Assigned task:
Among the records, which lines include "stats"? List them.

Data for this task:
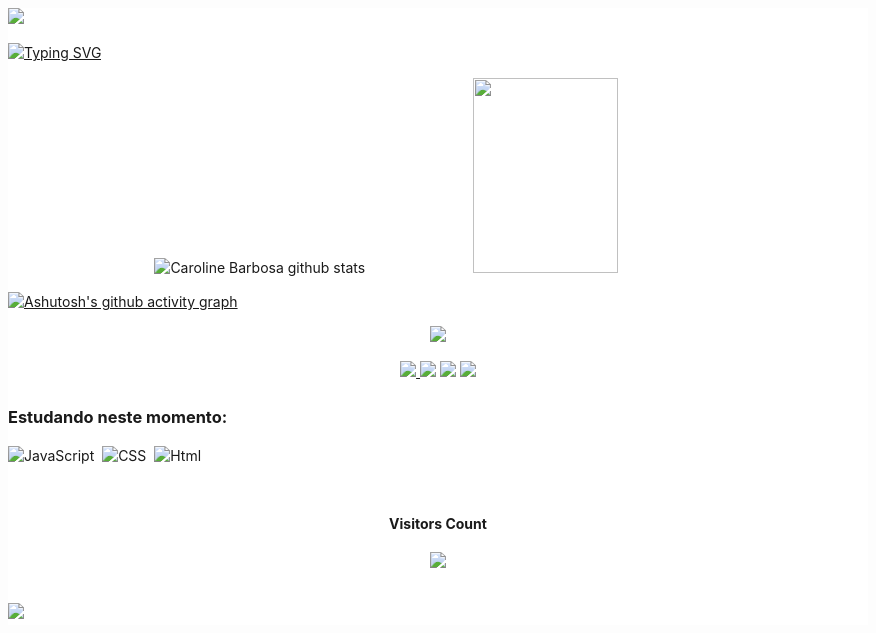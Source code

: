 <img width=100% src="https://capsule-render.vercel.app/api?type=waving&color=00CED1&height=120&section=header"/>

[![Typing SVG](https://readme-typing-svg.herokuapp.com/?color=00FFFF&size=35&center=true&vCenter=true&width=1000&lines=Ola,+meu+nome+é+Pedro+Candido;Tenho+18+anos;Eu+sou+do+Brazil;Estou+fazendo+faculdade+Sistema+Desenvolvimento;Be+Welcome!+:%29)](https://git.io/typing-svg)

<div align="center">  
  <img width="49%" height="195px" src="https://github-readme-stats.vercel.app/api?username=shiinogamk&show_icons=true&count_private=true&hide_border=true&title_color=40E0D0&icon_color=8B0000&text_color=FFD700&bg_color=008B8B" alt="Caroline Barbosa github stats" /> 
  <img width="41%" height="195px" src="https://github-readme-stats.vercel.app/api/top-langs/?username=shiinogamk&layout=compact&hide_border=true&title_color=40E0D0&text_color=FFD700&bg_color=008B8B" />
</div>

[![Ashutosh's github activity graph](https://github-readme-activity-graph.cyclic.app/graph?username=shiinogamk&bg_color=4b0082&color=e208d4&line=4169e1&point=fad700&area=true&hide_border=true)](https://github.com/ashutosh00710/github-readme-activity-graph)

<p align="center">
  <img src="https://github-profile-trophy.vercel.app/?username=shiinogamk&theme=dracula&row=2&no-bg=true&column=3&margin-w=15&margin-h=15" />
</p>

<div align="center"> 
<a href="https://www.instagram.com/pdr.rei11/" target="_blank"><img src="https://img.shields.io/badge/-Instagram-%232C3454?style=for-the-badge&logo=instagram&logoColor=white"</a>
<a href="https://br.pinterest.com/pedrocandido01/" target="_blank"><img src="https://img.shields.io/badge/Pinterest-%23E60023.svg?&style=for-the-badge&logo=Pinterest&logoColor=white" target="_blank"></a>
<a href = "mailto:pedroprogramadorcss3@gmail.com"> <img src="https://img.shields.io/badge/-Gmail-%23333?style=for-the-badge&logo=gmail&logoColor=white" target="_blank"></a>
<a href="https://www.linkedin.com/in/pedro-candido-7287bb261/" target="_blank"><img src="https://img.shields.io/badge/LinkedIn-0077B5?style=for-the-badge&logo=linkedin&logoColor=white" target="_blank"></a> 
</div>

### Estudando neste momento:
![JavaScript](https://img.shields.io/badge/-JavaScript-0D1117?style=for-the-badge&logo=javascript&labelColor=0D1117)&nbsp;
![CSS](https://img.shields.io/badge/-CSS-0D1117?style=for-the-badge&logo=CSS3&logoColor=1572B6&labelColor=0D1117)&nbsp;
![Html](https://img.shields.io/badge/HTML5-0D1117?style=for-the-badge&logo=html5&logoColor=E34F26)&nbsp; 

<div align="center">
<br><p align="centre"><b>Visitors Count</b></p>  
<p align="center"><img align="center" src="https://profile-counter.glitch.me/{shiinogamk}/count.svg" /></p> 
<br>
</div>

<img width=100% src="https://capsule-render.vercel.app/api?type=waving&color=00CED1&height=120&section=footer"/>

...

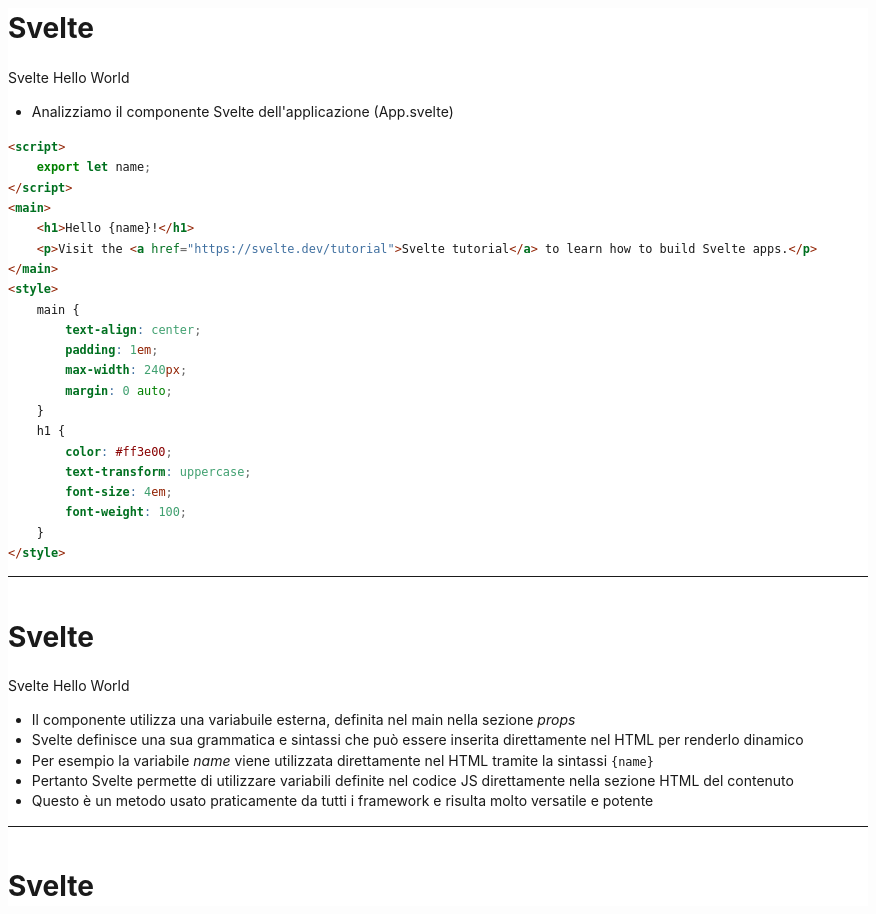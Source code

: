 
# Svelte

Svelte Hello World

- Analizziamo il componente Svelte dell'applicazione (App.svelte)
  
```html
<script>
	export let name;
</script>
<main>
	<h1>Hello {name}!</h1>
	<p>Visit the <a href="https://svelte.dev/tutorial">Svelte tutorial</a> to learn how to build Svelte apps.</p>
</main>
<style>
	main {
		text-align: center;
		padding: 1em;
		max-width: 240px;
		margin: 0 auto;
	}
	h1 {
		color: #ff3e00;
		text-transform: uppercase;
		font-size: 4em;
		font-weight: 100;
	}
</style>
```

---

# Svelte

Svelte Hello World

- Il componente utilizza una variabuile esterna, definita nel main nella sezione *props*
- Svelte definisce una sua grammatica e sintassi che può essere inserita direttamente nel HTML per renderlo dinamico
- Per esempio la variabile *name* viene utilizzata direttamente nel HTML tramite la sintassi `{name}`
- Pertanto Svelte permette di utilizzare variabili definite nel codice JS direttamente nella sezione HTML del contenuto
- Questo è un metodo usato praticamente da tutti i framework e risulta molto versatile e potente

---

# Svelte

==

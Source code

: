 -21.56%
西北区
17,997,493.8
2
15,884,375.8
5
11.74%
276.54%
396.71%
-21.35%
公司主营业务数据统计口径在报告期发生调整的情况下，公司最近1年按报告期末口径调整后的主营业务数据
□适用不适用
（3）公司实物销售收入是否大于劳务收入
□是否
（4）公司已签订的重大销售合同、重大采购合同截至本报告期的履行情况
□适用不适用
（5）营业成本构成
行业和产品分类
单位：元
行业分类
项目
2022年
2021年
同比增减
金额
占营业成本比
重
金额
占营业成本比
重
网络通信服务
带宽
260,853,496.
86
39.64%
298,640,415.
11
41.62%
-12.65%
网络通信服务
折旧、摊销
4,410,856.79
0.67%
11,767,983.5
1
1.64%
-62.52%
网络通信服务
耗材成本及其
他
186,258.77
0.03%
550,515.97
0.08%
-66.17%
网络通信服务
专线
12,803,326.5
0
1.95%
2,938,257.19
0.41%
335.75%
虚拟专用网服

Solution to this task:
  <img width="49%" height="195px" src="https://github-readme-stats.vercel.app/api?username=shiinogamk&show_icons=true&count_private=true&hide_border=true&title_color=40E0D0&icon_color=8B0000&text_color=FFD700&bg_color=008B8B" alt="Caroline Barbosa github stats" /> 
  <img width="41%" height="195px" src="https://github-readme-stats.vercel.app/api/top-langs/?username=shiinogamk&layout=compact&hide_border=true&title_color=40E0D0&text_color=FFD700&bg_color=008B8B" />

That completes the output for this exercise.